Where else but here in Southwest Florida would the subject of
traffic on a particular local road (not the infamous I-75) warrant
almost four full pages in the Sunday paper? As Brian Trumbore
mentioned in his Week in Review column after a recent visit, this
area is overdeveloped and traffic can be horrendous. The same
March 13 Sunday edition of the Naples Daily News included an
AP report by David Royse that highlighted another issue that
could well warrant future multi-page coverage – toilet paper! A
Florida state legislator has proposed a bill that would levy a tax
of 2 cents a roll on that crucial item, with the money raised by
the tax to be spent on wastewater treatment and upgrading of
sewer systems.

The handling of wastewater and sewage is an environmental
issue of considerable importance anywhere, especially in Florida.
However, the toilet paper bill is given little chance of passage
and apparently would require Governor Jeb Bush’s approval to
become law. Bush doesn’t seem too sure about the bill, opining
that the tax might lead to people using less toilet paper and he
wasn’t sure that would be a good thing. Needless to say, Florida
is flush with bathroom humor concerning the bill but we
certainly don’t want to stoop that low. Besides, there are other
newsworthy subjects that are more universal in nature.

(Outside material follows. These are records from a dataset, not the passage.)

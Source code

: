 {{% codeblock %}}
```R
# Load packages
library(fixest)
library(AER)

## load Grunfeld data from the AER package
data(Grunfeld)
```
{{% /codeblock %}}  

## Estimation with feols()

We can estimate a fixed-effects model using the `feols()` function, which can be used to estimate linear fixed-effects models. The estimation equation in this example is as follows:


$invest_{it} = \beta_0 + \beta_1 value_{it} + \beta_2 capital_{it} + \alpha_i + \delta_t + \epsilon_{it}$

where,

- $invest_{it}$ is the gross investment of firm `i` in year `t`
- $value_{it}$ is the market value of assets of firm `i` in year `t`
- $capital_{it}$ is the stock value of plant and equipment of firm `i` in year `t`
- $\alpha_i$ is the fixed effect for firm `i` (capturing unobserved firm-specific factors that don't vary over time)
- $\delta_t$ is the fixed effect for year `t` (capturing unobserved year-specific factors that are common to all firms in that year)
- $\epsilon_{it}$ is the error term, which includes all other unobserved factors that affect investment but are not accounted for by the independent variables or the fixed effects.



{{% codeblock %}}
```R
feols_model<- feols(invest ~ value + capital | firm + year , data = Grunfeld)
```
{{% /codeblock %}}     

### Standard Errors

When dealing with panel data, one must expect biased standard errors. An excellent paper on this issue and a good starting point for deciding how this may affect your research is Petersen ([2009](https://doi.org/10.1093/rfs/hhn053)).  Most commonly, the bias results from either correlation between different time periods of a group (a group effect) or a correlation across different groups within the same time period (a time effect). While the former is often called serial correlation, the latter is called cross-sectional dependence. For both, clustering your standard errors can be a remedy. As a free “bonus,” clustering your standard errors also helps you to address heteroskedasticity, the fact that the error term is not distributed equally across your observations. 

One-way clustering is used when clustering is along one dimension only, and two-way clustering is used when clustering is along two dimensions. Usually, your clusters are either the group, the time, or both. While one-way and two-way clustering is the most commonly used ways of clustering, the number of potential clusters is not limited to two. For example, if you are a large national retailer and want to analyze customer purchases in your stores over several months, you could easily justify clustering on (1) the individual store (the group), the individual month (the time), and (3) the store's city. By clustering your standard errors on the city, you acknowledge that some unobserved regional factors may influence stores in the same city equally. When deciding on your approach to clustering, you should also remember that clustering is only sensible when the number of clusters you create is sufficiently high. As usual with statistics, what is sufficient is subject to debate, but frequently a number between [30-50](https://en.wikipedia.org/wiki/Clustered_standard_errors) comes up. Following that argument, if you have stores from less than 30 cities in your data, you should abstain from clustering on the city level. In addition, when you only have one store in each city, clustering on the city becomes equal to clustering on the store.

For example, a cover story by Dan Vergano in the March 8
edition of USA Today reminds us that this month marks the
centennial anniversary of the first of Einstein’s seminal
contributions in 1905, his “miracle year”. In March 1905
Einstein answered the question, “How could light, a mere wave,
hit a metal or other surface and knock electrons out of the
material, the so-called photoelectric effect?” Einstein’s answer
was that light travels in “quanta”, little packets of light we now
know as photons. These photons carry enough energy to knock
out the electrons. This won Einstein his only Nobel Prize and
jump-started quantum mechanics, with its weird conclusion that
light behaves as both a particle and a wave.

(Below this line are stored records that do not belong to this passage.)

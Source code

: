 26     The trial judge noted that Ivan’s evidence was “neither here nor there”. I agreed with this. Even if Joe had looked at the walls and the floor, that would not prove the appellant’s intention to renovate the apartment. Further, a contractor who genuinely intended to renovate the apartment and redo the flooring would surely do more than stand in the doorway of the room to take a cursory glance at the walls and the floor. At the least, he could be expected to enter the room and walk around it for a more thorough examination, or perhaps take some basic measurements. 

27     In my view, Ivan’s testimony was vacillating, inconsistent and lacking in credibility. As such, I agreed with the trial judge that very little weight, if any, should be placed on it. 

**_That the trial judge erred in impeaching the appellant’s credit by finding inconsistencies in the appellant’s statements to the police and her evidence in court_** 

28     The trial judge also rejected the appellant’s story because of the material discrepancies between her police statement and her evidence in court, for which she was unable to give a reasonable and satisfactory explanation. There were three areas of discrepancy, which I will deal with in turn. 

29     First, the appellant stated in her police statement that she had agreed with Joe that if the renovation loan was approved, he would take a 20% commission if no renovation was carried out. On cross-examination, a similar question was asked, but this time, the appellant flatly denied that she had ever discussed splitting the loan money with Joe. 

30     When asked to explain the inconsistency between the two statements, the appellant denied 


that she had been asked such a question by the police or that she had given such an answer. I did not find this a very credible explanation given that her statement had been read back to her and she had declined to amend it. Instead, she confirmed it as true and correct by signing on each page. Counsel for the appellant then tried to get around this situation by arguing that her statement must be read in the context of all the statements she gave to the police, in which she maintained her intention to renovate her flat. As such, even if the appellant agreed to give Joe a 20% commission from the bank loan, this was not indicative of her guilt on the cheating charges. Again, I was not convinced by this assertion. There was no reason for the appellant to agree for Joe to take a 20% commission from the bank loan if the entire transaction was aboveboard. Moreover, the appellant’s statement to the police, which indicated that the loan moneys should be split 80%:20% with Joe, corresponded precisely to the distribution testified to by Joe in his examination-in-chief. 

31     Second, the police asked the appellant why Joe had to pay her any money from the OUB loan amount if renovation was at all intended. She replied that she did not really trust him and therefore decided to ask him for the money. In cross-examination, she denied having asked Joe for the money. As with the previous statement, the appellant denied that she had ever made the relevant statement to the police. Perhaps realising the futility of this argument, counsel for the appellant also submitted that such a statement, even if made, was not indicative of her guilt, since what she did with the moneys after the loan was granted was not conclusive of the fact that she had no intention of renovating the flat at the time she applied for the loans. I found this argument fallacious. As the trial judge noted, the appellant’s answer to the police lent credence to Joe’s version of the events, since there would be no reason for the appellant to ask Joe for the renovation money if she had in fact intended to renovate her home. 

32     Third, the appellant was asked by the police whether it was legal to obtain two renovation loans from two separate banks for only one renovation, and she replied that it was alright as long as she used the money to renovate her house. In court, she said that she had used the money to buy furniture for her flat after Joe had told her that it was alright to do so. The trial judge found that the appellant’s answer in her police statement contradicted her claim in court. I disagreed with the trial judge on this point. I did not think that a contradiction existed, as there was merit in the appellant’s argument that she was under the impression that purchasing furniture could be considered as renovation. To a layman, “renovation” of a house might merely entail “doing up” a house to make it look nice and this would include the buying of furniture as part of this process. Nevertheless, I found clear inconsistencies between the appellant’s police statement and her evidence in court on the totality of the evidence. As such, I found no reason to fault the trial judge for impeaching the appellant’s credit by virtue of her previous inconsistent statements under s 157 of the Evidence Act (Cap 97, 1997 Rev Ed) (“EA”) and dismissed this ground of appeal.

Later in 1905, Einstein concluded that matter and energy are
related by the simple equation E = mc^2. Destroy matter, as
happens in nuclear fusion (as in the hydrogen bomb) and you get
energy. The Star Ledger of March 8 (both clippings from the
Ledger and USA Today kindly supplied by Brian Trumbore)
contained a lengthy obituary of Hans Bethe, who died last week
at the age of 98. Born in Strasbourg in 1906, his life just missed
overlapping Einstein’s miracle year. However, Bethe was a giant
in the field of physics who understood Einstein’s equation quite
well. Bethe won his Nobel Prize by showing that hydrogen and
carbon are involved in a nuclear fusion reaction that supplies
most of the power in our Sun and other brilliant stars.

Both Einstein and Bethe fled Nazi Germany in 1933, Einstein
ending up at Princeton and Bethe at Cornell. Einstein’s letter to
FDR prompted the Manhattan Project and Bethe became the
head of the theoretical physics division at Los Alamos. He and
his colleagues turned Einstein’s equation into the atom bomb
(nuclear fission), later followed by the hydrogen bomb. Bethe
was the last survivor of that group of superstars of the physics
world that worked on the Manhattan Project. He continued to
work at Cornell into his 90s, reputedly never learned to program
the simplest computers and brought out his trusty 70-year-old
slide rule when needed.

This morning, as every morning, I whip up a mix of a banana and
orange juice in a blender. I rinse the blender by whizzing it with
hot water, watching those many bubbles doing their job.
Invariably, I think of the work we’ve discussed in previous
columns by Taleyarkhan and coworkers at Oak Ridge National
Lab. For those who missed those columns, these Oak Ridge
researchers claimed to have found evidence of nuclear fusion in
bubbles. When bubbles expand and contract, there can be a large
amount of energy released and local bubble temperatures can be
quite high. Essentially, the Oak Ridge workers were saying that
the temperature in their bubbles was high enough to fuse
deuterium, a heavy form of hydrogen. After the cold fusion
hullabaloo some years ago, scientists tend to be skeptical of any
reports of fusion in a beaker, so to speak.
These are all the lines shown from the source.